Would you pull out every line of the material that contains the string "their"?

▶ _Materials provided_:
┄┄┄┄┄┄┄┄┄┄┄┄┄┄┄┄┄┄┄┄

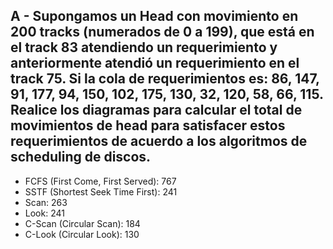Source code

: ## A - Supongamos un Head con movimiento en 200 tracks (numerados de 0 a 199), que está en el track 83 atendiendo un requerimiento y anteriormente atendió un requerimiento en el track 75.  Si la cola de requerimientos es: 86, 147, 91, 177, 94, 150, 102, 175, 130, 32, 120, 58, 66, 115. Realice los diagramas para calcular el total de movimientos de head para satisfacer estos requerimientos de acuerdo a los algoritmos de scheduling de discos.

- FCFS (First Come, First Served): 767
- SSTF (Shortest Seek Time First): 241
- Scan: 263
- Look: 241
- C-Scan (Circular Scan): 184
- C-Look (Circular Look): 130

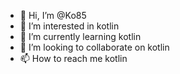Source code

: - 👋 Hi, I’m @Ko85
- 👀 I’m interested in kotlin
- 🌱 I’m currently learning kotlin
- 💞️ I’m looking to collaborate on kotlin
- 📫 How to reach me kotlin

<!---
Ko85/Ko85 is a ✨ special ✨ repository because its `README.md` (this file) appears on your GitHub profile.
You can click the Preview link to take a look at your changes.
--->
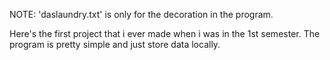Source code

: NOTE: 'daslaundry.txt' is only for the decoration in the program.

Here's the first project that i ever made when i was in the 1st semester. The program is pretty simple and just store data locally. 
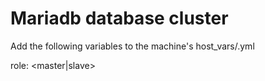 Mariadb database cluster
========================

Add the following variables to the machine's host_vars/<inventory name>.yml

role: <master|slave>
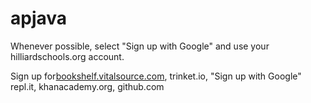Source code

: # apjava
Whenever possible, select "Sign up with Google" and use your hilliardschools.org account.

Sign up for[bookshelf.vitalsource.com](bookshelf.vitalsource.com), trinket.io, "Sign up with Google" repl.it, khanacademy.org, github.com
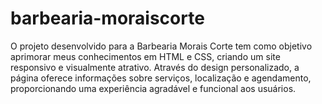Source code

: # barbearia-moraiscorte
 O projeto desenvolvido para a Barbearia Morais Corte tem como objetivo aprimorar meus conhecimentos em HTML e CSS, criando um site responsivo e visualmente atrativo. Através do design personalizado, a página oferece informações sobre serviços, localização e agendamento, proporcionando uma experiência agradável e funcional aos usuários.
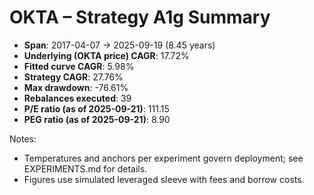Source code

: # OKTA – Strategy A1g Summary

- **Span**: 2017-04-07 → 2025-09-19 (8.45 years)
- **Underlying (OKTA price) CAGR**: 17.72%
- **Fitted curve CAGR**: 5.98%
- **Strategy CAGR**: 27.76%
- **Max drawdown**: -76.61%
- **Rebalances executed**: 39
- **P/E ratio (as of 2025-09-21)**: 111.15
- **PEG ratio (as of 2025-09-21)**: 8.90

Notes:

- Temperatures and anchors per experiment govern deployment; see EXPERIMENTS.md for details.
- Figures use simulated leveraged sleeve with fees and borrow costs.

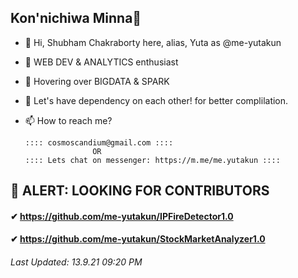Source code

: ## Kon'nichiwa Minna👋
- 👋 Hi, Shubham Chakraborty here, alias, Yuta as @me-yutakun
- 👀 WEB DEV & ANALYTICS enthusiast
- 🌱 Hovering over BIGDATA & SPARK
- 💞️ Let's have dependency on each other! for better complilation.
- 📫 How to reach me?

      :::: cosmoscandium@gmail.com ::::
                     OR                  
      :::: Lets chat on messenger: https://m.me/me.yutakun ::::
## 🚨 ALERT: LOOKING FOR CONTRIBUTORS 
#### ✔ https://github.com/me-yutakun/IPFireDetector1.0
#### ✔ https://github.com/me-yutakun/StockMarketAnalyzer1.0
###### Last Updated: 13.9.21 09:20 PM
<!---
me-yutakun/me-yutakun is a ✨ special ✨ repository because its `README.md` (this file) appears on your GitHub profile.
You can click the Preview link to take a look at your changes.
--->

┄┄┄┄┄┄┄┄┄┄┄┄┄┄┄┄┄┄┄┄

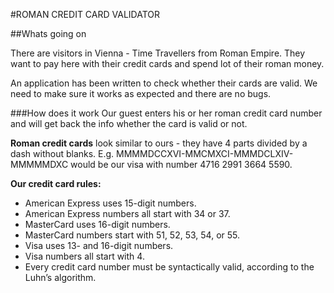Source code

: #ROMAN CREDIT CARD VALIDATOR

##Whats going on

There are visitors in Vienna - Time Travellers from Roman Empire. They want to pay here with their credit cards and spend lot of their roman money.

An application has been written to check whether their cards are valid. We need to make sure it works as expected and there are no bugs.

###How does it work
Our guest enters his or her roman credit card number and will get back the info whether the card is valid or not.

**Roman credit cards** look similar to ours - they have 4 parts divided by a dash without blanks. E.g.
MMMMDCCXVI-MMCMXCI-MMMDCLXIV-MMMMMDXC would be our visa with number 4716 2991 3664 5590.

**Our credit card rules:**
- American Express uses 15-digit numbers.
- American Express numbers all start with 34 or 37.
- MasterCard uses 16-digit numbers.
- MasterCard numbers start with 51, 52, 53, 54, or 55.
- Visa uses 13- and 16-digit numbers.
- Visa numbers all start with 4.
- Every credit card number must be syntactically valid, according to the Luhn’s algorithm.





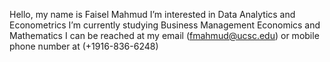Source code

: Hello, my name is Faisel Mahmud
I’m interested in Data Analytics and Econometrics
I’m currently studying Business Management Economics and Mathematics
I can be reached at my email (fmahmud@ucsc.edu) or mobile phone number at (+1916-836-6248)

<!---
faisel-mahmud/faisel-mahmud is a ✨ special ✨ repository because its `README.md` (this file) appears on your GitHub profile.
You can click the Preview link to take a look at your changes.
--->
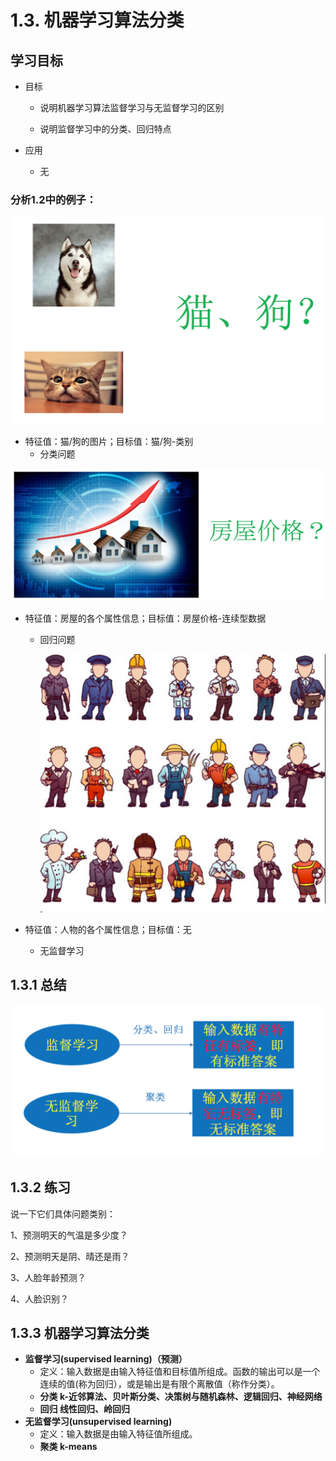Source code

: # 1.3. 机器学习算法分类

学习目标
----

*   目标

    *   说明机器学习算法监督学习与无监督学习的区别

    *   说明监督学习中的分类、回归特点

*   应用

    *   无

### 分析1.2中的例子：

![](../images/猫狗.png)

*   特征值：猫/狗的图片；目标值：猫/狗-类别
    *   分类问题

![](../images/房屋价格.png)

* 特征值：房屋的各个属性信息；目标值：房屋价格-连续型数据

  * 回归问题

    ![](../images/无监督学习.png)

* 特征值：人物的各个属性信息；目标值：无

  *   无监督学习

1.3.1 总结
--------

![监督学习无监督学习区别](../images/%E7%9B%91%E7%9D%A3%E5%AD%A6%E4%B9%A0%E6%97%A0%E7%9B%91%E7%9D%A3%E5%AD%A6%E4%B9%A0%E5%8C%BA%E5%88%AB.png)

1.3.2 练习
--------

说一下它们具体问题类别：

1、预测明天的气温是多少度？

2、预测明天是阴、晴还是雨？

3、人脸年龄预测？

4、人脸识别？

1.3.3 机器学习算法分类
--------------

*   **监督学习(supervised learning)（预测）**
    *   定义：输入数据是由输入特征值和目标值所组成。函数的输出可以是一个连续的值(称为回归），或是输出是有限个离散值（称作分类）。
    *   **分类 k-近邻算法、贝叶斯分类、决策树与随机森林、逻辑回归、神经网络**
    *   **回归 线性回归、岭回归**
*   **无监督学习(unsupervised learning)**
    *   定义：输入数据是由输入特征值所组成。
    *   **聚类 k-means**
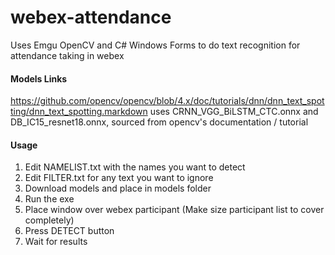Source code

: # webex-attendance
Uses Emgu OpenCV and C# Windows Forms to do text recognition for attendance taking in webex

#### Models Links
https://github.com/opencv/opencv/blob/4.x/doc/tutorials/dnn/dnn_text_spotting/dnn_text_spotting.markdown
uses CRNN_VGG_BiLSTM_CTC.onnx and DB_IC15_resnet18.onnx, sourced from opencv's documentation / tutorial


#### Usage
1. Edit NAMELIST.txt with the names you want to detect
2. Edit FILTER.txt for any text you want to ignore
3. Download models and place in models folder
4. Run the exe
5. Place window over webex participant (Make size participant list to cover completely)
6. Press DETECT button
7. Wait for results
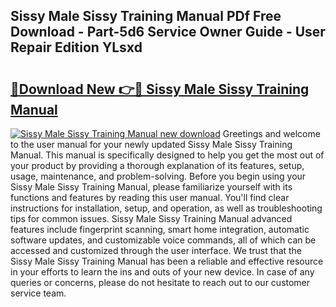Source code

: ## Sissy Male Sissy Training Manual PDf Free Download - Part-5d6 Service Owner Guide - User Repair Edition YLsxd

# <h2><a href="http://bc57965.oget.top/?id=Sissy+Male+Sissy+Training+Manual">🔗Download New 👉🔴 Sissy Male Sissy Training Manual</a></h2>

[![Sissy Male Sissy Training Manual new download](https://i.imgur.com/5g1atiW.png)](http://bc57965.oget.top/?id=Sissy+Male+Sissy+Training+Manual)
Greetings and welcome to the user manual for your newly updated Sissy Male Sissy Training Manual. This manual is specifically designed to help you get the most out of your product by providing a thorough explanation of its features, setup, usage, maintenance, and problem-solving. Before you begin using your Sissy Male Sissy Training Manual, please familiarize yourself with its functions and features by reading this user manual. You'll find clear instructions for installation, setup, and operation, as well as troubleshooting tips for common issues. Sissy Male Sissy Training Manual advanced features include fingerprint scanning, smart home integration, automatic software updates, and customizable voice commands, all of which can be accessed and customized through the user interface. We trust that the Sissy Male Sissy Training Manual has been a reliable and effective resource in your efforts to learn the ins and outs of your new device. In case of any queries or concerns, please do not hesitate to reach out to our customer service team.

┄┄┄┄┄┄┄┄┄┄┄┄┄┄┄┄┄┄┄┄

▶ _Solution to the exercise_:
There are visitors in Vienna - Time Travellers from Roman Empire. They want to pay here with their credit cards and spend lot of their roman money.
An application has been written to check whether their cards are valid. We need to make sure it works as expected and there are no bugs.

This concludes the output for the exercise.